* _EXERCISE REQUIREMENTS_: Among the lines below, copy each one in which "Ensure" appears.

(Beginning of PROVIDED INFORMATION)

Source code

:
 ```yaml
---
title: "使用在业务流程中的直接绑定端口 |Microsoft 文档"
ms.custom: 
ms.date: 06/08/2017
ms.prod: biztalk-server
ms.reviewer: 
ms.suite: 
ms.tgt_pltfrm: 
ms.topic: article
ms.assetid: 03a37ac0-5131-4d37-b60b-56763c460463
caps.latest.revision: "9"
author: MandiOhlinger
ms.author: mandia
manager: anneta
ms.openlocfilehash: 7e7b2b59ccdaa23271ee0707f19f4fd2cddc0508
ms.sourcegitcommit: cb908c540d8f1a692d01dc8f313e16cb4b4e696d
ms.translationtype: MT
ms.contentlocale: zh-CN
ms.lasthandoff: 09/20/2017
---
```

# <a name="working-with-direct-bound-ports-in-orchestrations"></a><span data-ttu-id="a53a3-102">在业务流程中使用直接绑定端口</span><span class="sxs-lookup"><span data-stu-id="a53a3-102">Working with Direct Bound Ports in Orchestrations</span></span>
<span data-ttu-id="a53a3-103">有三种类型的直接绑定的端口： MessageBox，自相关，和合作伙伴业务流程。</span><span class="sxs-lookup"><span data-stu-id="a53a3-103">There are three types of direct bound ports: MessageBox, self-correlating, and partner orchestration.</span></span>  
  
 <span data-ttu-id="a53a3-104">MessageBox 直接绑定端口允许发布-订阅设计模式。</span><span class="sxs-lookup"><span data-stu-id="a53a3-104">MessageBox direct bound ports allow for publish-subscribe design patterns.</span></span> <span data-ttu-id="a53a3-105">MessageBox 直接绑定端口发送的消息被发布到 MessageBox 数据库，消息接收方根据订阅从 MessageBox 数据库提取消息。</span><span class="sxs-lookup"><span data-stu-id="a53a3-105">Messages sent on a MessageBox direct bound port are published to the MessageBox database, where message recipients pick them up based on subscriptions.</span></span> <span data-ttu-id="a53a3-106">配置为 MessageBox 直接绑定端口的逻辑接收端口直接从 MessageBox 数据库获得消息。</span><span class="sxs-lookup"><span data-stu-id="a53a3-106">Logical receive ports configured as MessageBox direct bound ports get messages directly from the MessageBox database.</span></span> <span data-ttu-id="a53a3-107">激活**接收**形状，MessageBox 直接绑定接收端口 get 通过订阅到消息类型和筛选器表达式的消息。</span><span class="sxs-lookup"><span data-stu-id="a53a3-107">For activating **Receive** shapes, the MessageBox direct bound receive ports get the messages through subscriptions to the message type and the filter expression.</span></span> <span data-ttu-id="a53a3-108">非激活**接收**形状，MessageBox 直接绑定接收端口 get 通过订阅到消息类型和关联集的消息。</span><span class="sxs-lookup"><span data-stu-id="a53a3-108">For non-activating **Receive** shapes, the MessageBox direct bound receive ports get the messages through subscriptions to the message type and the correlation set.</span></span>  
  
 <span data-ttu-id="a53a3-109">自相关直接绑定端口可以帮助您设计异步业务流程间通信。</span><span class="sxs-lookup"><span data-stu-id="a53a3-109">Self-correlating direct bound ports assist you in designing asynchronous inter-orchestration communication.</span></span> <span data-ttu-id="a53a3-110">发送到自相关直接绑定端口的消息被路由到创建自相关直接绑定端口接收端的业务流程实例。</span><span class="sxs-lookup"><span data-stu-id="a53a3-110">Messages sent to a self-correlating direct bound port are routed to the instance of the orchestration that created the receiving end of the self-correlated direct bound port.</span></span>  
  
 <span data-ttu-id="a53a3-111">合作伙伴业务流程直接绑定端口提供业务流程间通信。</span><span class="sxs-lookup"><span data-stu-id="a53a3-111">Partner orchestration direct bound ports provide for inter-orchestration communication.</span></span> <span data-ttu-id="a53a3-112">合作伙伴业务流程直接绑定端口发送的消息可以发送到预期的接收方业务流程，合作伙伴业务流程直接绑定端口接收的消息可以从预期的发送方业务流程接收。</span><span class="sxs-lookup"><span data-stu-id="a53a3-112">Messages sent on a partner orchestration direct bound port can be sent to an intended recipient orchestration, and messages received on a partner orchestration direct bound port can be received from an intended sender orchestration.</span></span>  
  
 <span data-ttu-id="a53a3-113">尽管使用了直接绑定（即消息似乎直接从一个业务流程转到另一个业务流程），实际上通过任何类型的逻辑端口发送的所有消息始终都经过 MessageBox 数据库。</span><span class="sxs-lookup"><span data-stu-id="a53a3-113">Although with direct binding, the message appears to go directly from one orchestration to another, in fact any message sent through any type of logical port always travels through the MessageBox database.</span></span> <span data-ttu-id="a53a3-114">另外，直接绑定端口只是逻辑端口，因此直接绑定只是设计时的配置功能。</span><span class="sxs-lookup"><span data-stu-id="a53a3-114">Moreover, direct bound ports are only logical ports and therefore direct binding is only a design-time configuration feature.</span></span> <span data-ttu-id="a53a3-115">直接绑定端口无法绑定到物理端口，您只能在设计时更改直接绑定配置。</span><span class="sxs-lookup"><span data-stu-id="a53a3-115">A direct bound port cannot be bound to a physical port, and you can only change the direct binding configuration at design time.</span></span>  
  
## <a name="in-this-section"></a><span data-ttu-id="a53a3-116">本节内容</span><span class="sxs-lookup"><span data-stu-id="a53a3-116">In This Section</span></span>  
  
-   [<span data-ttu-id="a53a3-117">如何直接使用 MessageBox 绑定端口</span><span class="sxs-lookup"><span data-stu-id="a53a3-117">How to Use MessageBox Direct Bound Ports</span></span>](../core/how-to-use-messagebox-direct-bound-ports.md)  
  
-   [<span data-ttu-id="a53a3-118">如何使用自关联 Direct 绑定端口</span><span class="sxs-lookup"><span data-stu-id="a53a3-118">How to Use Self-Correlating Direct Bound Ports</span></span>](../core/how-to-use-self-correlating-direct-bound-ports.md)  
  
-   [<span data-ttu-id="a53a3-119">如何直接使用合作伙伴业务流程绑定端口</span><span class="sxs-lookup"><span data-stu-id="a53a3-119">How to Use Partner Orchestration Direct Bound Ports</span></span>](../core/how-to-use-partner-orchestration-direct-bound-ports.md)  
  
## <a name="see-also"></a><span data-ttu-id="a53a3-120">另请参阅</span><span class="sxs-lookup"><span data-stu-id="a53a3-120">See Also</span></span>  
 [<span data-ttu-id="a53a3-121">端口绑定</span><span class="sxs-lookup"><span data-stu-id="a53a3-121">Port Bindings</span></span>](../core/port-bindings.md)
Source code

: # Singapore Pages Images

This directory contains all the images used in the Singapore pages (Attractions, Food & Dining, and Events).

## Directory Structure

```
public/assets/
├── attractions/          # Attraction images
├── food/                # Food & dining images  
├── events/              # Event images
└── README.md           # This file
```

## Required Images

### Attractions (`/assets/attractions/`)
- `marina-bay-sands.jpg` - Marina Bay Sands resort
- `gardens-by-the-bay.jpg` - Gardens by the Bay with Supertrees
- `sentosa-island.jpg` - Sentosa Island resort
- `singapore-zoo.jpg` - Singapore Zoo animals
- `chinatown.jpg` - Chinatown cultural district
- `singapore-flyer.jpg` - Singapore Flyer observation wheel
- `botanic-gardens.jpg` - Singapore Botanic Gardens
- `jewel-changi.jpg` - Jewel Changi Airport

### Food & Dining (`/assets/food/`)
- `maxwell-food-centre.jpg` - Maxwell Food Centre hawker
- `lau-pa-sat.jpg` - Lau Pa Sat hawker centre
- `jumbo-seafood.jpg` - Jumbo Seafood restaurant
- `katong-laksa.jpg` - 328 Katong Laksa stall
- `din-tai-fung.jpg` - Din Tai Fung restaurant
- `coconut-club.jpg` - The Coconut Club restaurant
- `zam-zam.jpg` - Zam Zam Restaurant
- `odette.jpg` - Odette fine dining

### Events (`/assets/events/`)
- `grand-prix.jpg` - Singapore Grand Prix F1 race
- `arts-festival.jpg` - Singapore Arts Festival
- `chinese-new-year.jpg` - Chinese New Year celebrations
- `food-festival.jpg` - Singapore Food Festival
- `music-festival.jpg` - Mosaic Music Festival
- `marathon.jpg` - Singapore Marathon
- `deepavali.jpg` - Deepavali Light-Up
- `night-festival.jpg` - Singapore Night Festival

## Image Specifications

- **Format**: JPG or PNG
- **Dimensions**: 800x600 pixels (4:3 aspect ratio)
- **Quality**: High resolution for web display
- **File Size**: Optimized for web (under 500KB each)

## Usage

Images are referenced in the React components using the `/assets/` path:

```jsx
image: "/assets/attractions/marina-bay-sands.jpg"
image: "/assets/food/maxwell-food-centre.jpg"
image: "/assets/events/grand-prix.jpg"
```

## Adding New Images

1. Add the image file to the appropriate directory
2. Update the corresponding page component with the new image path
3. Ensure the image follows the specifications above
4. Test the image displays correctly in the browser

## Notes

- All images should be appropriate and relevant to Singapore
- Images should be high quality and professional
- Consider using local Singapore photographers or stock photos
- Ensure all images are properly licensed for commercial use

(End of PROVIDED INFORMATION)

* _RESULT FOR THIS EXERCISE_:
3. Ensure the image follows the specifications above
- Ensure all images are properly licensed for commercial use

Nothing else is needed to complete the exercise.